Hypothesis testing decoder
| Test | Use when | Tells you |
|---|---|---|
| t-test (one sample) | Compare one mean to a known value | Is sample mean different from this number? |
| t-test (independent) | Compare means of two groups | Are these two groups different? |
| t-test (paired) | Compare same subjects before/after | Did treatment change the outcome? |
| ANOVA | Compare means of 3+ groups | Is at least one group different? |
| Chi-square | Categorical data (e.g., 2x2 tables) | Is there association between categories? |
| Pearson correlation | Linear relationship between 2 continuous variables | Strength and direction (-1 to +1) |
| Linear regression | Predict one variable from another | Slope, intercept, R^2 fit |
P-value interpretation
The p-value is the probability of seeing data this extreme (or more) IF the null hypothesis were true. Common misuses:
- p < 0.05 does NOT mean 'effect is real'. With many tests, ~5% will be false positives.
- p > 0.05 does NOT mean 'no effect'. Could be underpowered.

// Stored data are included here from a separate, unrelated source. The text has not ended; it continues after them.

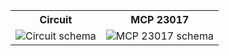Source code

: <table>
  <tr>
    <th>Circuit</td>
    <th>MCP 23017</td>
  </tr>
  <tr>
    <td>
      <img src="https://user-images.githubusercontent.com/602143/28997878-42b898f6-7a17-11e7-962b-6251f9298bde.png" alt="Circuit schema" />
    </td>
    <td>
      <img src="https://user-images.githubusercontent.com/602143/28997935-5e719308-7a18-11e7-90a0-43cc03cca2ed.jpg" alt="MCP 23017 schema" />
    </td>
  </tr>
</table>
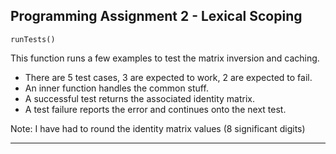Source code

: ## Programming Assignment 2 - Lexical Scoping

`runTests()`

This function runs a few examples to test the matrix inversion and caching.

- There are 5 test cases, 3 are expected to work, 2 are expected to fail.
- An inner function handles the common stuff.
- A successful test returns the associated identity matrix.
- A test failure reports the error and continues onto the next test.

Note: I have had to round the identity matrix values (8 significant digits)

---
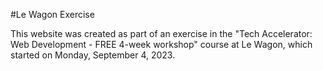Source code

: #Le Wagon Exercise

This website was created as part of an exercise in the "Tech Accelerator: Web Development - FREE 4-week workshop" course at Le Wagon, which started on Monday, September 4, 2023.
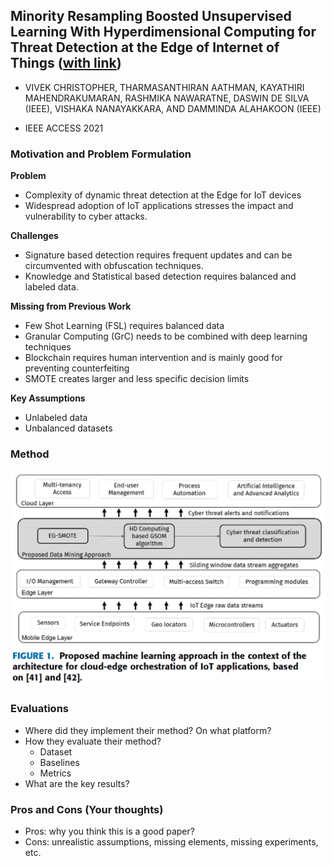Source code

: ## Minority Resampling Boosted Unsupervised Learning With Hyperdimensional Computing for Threat Detection at the Edge of Internet of Things ([with link](https://ieeexplore.ieee.org/stamp/stamp.jsp?tp=&arnumber=9530655))

* VIVEK CHRISTOPHER, THARMASANTHIRAN AATHMAN, KAYATHIRI MAHENDRAKUMARAN, RASHMIKA NAWARATNE, DASWIN DE SILVA (IEEE), VISHAKA NANAYAKKARA, AND DAMMINDA ALAHAKOON (IEEE)

* IEEE ACCESS 2021

### Motivation and Problem Formulation

**Problem**
* Complexity of dynamic threat detection at the Edge for IoT devices
* Widespread adoption of IoT applications stresses the impact and vulnerability to cyber attacks.

**Challenges**
* Signature based detection requires frequent updates and can be circumvented with obfuscation techniques.
* Knowledge and Statistical based detection requires balanced and labeled data.

**Missing from Previous Work**
* Few Shot Learning (FSL) requires balanced data
* Granular Computing (GrC) needs to be combined with deep learning techniques
* Blockchain requires human intervention and is mainly good for preventing counterfeiting
* SMOTE creates larger and less specific decision limits

**Key Assumptions**
* Unlabeled data
* Unbalanced datasets

### Method

![Figure1](./HD_EGSMOT_GSOM_1.png)

### Evaluations

* Where did they implement their method? On what platform?
* How they evaluate their method?
  * Dataset
  * Baselines
  * Metrics
* What are the key results?

### Pros and Cons (Your thoughts)

* Pros: why you think this is a good paper?
* Cons: unrealistic assumptions, missing elements, missing experiments, etc.
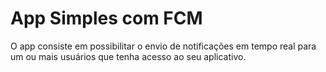 # App Simples com FCM

  O app consiste em possibilitar o envio de notificações em tempo real para um ou mais usuários que tenha acesso ao seu aplicativo.

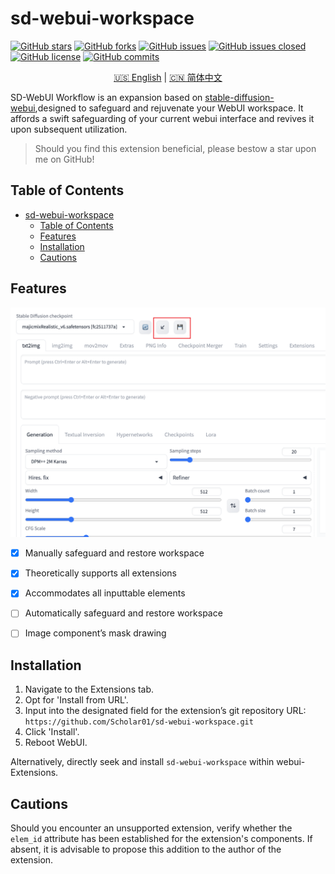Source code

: # sd-webui-workspace

[![GitHub stars](https://img.shields.io/github/stars/Scholar01/sd-webui-workspace?style=flat-square)](https://github.com/Scholar01/sd-webui-workspace/stargazers)
[![GitHub forks](https://img.shields.io/github/forks/Scholar01/sd-webui-workspace?style=flat-square)](https://github.com/Scholar01/sd-webui-workspace/network/members)
[![GitHub issues](https://img.shields.io/github/issues/Scholar01/sd-webui-workspace?style=flat-square)](https://github.com/Scholar01/sd-webui-workspace/issues)
[![GitHub issues closed](https://img.shields.io/github/issues-closed/Scholar01/sd-webui-workspace?style=flat-square)](https://github.com/Scholar01/sd-webui-workspace/issues?q=is%3Aissue+is%3Aclosed)
[![GitHub license](https://img.shields.io/github/license/Scholar01/sd-webui-workspace?style=flat-square)](https://github.com/Scholar01/sd-webui-workspace/blob/master/LICENSE.md)
[![GitHub commits](https://img.shields.io/github/last-commit/Scholar01/sd-webui-workspace?style=flat-square)](https://github.com/Scholar01/sd-webui-workspace/commits/main)


<div align="center">

[🇺🇸 English](README.MD) | [🇨🇳 简体中文](README_CN.MD) 

</div>



SD-WebUI Workflow is an expansion based on  [stable-diffusion-webui](https://github.com/AUTOMATIC1111/stable-diffusion-webui),designed to safeguard and rejuvenate your WebUI workspace. It affords a swift safeguarding of your current webui interface and revives it upon subsequent utilization.




> Should you find this extension beneficial, please bestow a star upon me on GitHub!



## Table of Contents


- [sd-webui-workspace](#sd-webui-workspace)
  - [Table of Contents](#table-of-contents)
  - [Features](#features)
  - [Installation](#installation)
  - [Cautions](#cautions)

## Features

![img.png](doc/1.png)


- [X] Manually safeguard and restore workspace
- [X] Theoretically supports all extensions
- [X] Accommodates all inputtable elements
- [ ] Automatically safeguard and restore workspace
- [ ] Image component’s mask drawing


## Installation

1. Navigate to the Extensions tab.
2. Opt for 'Install from URL'.
3. Input into the designated field for the extension’s git repository URL: `https://github.com/Scholar01/sd-webui-workspace.git`
4. Click 'Install'.
5. Reboot WebUI.

Alternatively, directly seek and install `sd-webui-workspace` within webui-Extensions.





## Cautions

Should you encounter an unsupported extension, verify whether the `elem_id` attribute has been established for the extension's components. If absent, it is advisable to propose this addition to the author of the extension.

- Effect size matters more than p. A statistically significant 0.1% difference is rarely practically important.
Sample size for confidence intervals
For estimating a proportion within ±3 percentage points (e.g., a poll):
- 95% confidence: n ≈ 1,067
- 99% confidence: n ≈ 1,843
- For ±5%: n ≈ 384 (95%) or 664 (99%)
This is why political polls cluster around n=1,000.